Task goal: In the entries below, find each line where the word "Development" appears and give only the total count of such lines.
━━ Records supplied
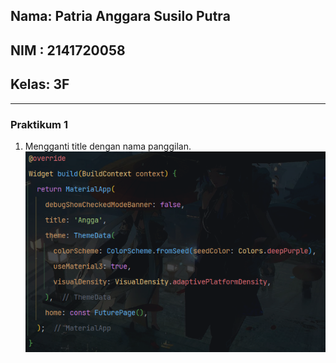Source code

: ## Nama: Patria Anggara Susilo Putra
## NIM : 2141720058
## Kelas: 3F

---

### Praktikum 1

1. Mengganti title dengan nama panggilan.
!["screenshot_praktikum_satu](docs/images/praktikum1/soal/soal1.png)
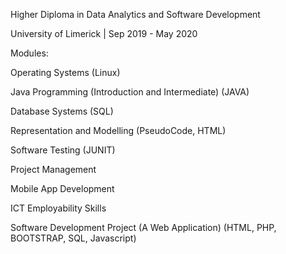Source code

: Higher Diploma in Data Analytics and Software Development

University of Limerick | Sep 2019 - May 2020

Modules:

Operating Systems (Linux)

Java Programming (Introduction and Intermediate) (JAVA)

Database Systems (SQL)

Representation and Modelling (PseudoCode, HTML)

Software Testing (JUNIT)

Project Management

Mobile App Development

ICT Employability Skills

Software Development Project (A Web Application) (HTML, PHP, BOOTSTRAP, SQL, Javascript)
━━━━
━━ Records supplied
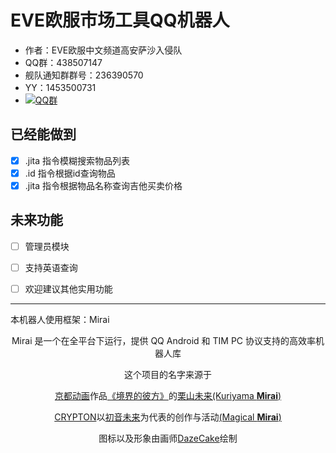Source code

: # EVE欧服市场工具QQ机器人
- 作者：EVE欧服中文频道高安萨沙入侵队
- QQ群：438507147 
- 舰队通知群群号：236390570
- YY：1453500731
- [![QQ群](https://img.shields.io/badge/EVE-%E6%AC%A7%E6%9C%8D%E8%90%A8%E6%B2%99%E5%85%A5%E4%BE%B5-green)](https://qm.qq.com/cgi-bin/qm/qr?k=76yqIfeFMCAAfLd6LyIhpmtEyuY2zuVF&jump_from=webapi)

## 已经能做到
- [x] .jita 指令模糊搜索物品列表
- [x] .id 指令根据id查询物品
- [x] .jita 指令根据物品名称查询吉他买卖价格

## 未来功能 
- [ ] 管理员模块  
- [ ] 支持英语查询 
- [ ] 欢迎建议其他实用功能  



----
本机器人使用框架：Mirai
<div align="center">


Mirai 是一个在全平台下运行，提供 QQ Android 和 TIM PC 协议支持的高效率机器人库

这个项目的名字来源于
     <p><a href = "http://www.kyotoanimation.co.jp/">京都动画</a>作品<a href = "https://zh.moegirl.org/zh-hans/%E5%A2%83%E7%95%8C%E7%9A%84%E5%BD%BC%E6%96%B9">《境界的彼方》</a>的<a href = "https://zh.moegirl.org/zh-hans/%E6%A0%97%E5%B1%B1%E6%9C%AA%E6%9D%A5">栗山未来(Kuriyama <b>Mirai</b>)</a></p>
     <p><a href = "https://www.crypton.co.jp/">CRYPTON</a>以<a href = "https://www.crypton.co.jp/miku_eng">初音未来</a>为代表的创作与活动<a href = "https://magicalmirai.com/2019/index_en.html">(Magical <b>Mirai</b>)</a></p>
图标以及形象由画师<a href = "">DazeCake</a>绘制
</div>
━━━━
Solution for this task: 3